AI Papers Reader

Personalized digests of latest AI research

View on GitHub

LogQuant: New Method Shrinks Large Language Model Memory Footprint While Boosting Accuracy

Researchers at the National University of Singapore and 4Paradigm have introduced LogQuant, a novel technique to significantly reduce the memory footprint of Large Language Models (LLMs) during inference, all while surprisingly improving accuracy in certain complex tasks. The team’s findings, detailed in a recently published paper, address a critical challenge in deploying increasingly large and computationally intensive LLMs: the growing demand for memory.

The core of LogQuant lies in how it quantizes the Key/Value (KV) cache. The KV cache is a component of LLMs that stores information about past tokens (words) in a sequence, allowing the model to “remember” context and generate coherent text. As LLMs process longer sequences, the KV cache grows linearly, consuming significant memory.

LogQuant addresses this issue by selectively compressing the KV cache using a novel 2-bit quantization technique, meaning that each piece of information is represented using only 2 bits instead of the usual 16 or more. However, not all tokens are created equal. The method uses a clever “log-based filtering” approach.
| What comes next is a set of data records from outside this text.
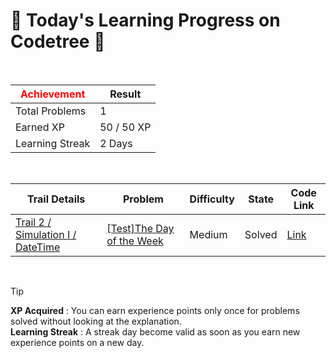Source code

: # 🌲 Today's Learning Progress on Codetree 🌲

<br />

| <span style="color:red;display:block;text-align:center;"> **Achievement**</span> | Result |
|---|---|
|Total Problems| 1 |
| Earned XP | 50 / 50 XP |
| Learning Streak | 2 Days |

<br />

|Trail Details|Problem|Difficulty|State|Code Link|
|---|---|---|---|---|
|[Trail 2 / Simulation I / DateTime](https://www.codetree.ai/trail-info/novice-mid/)|[[Test]The Day of the Week](https://www.codetree.ai/trails/complete/curated-cards/test-the-day-of-the-day/)|Medium|Solved|[Link](https://github.com/kangmoonsu/DSA-study/blob/main/250904/The%20Day%20of%20the%20Week/the-day-of-the-day.py)|


<br />

> [!TIP]
> **XP Acquired** : You can earn experience points only once for problems solved without looking at the explanation.  
> **Learning Streak** : A streak day become valid as soon as you earn new experience points on a new day.

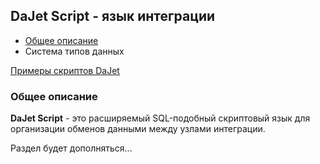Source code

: ## DaJet Script - язык интеграции

- [Общее описание](#общее-описание)
- Система типов данных

[Примеры скриптов DaJet](https://github.com/zhichkin/dajet/tree/main/doc/dajet-utility/scripts)

### Общее описание

**DaJet Script** - это расширяемый SQL-подобный скриптовый язык для организации обменов данными между узлами интеграции.

Раздел будет дополняться...
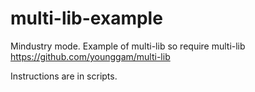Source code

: # multi-lib-example
Mindustry mode. Example of multi-lib so require multi-lib
https://github.com/younggam/multi-lib

Instructions are in scripts.


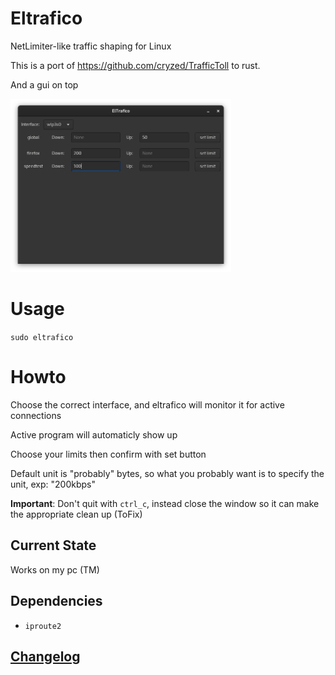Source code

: # Eltrafico
NetLimiter-like traffic shaping for Linux

This is a port of https://github.com/cryzed/TrafficToll to rust.

And a gui on top

<img src="./gui.png" width="70%" height="70%">

# Usage
`sudo eltrafico`

# Howto
Choose the correct interface, and eltrafico will monitor it for active connections

Active program will automaticly show up

Choose your limits then confirm with set button

Default unit is "probably" bytes, so what you probably want is to specify the unit, exp: "200kbps"

**Important**: Don't quit with `ctrl_c`, instead close the window so it can make the appropriate clean up (ToFix)

## Current State
Works on my pc (TM)

## Dependencies
 - `iproute2`

## [Changelog](./CHANGELOG.md)
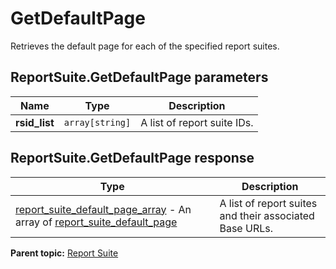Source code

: # GetDefaultPage

Retrieves the default page for each of the specified report suites.

## ReportSuite.GetDefaultPage parameters

|Name|Type|Description|
|----|----|-----------|
| **rsid_list** | `array[string]` |A list of report suite IDs.|

## ReportSuite.GetDefaultPage response

|Type|Description|
|----|-----------|
|  [report_suite_default_page_array](../../data_types/r_report_suite_default_page_array.md#) - An array of [report_suite_default_page](../../data_types/r_report_suite_default_page.md#) |A list of report suites and their associated Base URLs.|

**Parent topic:** [Report Suite](../../methods/report_suite/r_methods_reportsuite.md)

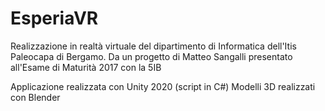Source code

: # EsperiaVR

Realizzazione in realtà virtuale del dipartimento di Informatica dell'Itis Paleocapa di Bergamo.
Da un progetto di Matteo Sangalli presentato all'Esame di Maturità 2017 con la 5IB

Applicazione realizzata con Unity 2020 (script in C#)
Modelli 3D realizzati con Blender
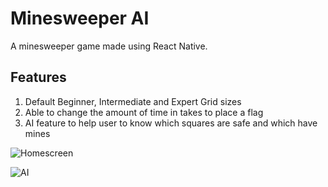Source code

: 
# Minesweeper AI

A minesweeper game made using React Native.

## Features

1. Default Beginner, Intermediate and Expert Grid sizes
2. Able to change the amount of time in takes to place a flag
3. AI feature to help user to know which squares are safe and which have mines

![Homescreen](https://drive.google.com/file/d/1k13CGh004h_X-0PE1ZDBn8GT9FLhN0Tg/view?usp=sharing)

![AI](https://drive.google.com/file/d/1Z7mV6xKb576Jd7X2TCgfni1n68X1LSRe/view?usp=sharing)
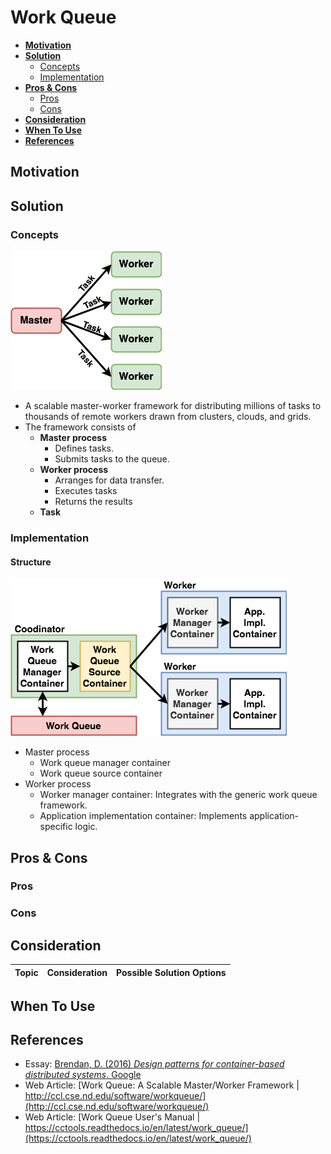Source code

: # Work Queue

- [**Motivation**](#motivation)
- [**Solution**](#solution)
   - [Concepts](#concepts)
   - [Implementation](#implementation)
- [**Pros & Cons**](#pros--cons)
   - [Pros](#pros)
   - [Cons](#cons)
- [**Consideration**](#consideration)
- [**When To Use**](#when-to-use)
- [**References**](#references)

## Motivation

## Solution
### Concepts
![](../../diagrams/png/work_queue_small.png)
- A scalable master-worker framework for distributing millions of tasks to thousands of remote workers drawn from clusters, clouds, and grids.
- The framework consists of
   - **Master process**
      - Defines tasks.
      - Submits tasks to the queue.
   - **Worker process**
      - Arranges for data transfer.
      - Executes tasks
      - Returns the results
   - **Task**

### Implementation
#### Structure
![](../../diagrams/png/work_queue_structure.png)
- Master process
   - Work queue manager container
   - Work queue source container
- Worker process
   - Worker manager container: Integrates with the generic work queue framework.
   - Application implementation container: Implements application-specific logic.

## Pros & Cons
### Pros
### Cons

## Consideration
| Topic | Consideration | Possible Solution Options |
|----|-----|-----|

## When To Use

## References
- Essay: [Brendan, D. (2016) *Design patterns for container-based distributed systems*. Google](https://static.googleusercontent.com/media/research.google.com/en//pubs/archive/45406.pdf)
- Web Article: [Work Queue: A Scalable Master/Worker Framework | http://ccl.cse.nd.edu/software/workqueue/](http://ccl.cse.nd.edu/software/workqueue/)
- Web Article: [Work Queue User's Manual | https://cctools.readthedocs.io/en/latest/work_queue/](https://cctools.readthedocs.io/en/latest/work_queue/)
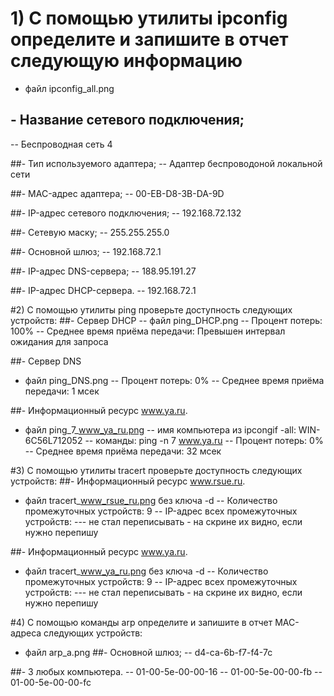 # 1) С помощью утилиты ipconfig определите и запишите в отчет следующую информацию
- файл ipconfig_all.png
## - Название сетевого подключения;
-- Беспроводная сеть 4

##- Тип используемого адаптера;
-- Адаптер беспроводоной локальной сети

##- MAC-адрес адаптера;
-- 00-EB-D8-3B-DA-9D

##- IP-адрес сетевого подключения;
-- 192.168.72.132

##- Сетевую маску;
-- 255.255.255.0

##- Основной шлюз;
-- 192.168.72.1

##- IP-адрес DNS-сервера;
-- 188.95.191.27

##- IP-адрес DHCP-сервера.
-- 192.168.72.1

#2) С помощью утилиты ping проверьте доступность следующих устройств:
##- Сервер DHCP
-- файл ping_DHCP.png
-- Процент потерь: 100%
-- Среднее время приёма передачи: Превышен интервал ожидания для запроса

##- Сервер DNS
- файл ping_DNS.png
-- Процент потерь: 0%
-- Среднее время приёма передачи: 1 мсек

##- Информационный ресурс www.ya.ru.
- файл ping_7_www_ya_ru.png
-- имя компьютера из ipcongif -all: WIN-6C56L712052
-- команды: ping -n 7 www.ya.ru
-- Процент потерь: 0%
-- Среднее время приёма передачи: 32 мсек

#3) С помощью утилиты tracert проверьте доступность следующих устройств:
##- Информационный ресурс www.rsue.ru.
- файл tracert_www_rsue_ru.png без ключа -d
-- Количество промежуточных устройств: 9
-- IP-адрес всех промежуточных устройств:
--- не стал переписывать - на скрине их видно, если нужно перепишу

##- Информационный ресурс www.ya.ru.
- файл tracert_www_ya_ru.png  без ключа -d
-- Количество промежуточных устройств: 9
-- IP-адрес всех промежуточных устройств:
--- не стал переписывать - на скрине их видно, если нужно перепишу 

#4) С помощью команды arp определите и запишите в отчет MAC-адреса следующих устройств:
- файл arp_a.png
##- Основной шлюз;
-- d4-ca-6b-f7-f4-7c

##- 3 любых компьютера.
-- 01-00-5e-00-00-16
-- 01-00-5e-00-00-fb
-- 01-00-5e-00-00-fc
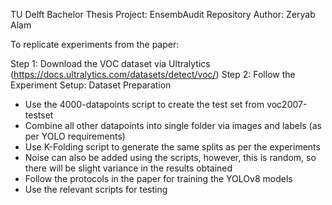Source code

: TU Delft Bachelor Thesis Project: EnsembAudit Repository
Author: Zeryab Alam

To replicate experiments from the paper:

Step 1: Download the VOC dataset via Ultralytics (https://docs.ultralytics.com/datasets/detect/voc/)
Step 2: Follow the Experiment Setup: Dataset Preparation
  - Use the 4000-datapoints script to create the test set from voc2007-testset
  - Combine all other datapoints into single folder via images and labels (as per YOLO requirements)
  - Use K-Folding script to generate the same splits as per the experiments
  - Noise can also be added using the scripts, however, this is random, so there will be slight variance in the results obtained
  - Follow the protocols in the paper for training the YOLOv8 models
  - Use the relevant scripts for testing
The idea is that recent tokens (closer to the token currently being generated) are likely to be more important than those further back in the sequence history. They found that “attention spikes,” representing important tokens, follow a log distribution with respect to their distance from the most recent token. So, instead of treating all tokens the same, LogQuant prioritizes preserving the precision of more recent tokens while aggressively compressing older, less “relevant” ones.

“Imagine you’re summarizing a long document,” explains Dr. Han Chen, lead author of the study. “You’re more likely to refer back to the last few sentences you read than something from the very beginning. LogQuant mimics this process.”

The results are compelling. In benchmark tests, LogQuant increased throughput by 25% and boosted batch size (the number of sequences processed simultaneously) by 60% without increasing memory consumption. Even more impressive, in challenging tasks like math and code completion, LogQuant improved accuracy by a staggering 40% to 200% compared to existing compression techniques, at the same compression ratio. Existing methods have struggled with importance identification, where a “window-based” strategy risks missing distant but important tokens while “attention-based” approaches suffer prediction errors from historical scores.

“For tasks like solving complex math problems or generating functional code, retaining the correct contextual information is crucial,” says Dr. Chen. “LogQuant’s ability to preserve this information, even while drastically reducing memory, leads to these significant accuracy gains.”

The researchers also highlight the ease of integration of LogQuant with popular inference frameworks like Python’s transformers library, making it readily accessible to developers looking to optimize their LLM deployments. The implementation is available on GitHub.

LogQuant marks a significant step forward in making LLMs more accessible and efficient, potentially unlocking new possibilities for deployment in resource-constrained environments and enabling more sophisticated applications requiring longer context windows.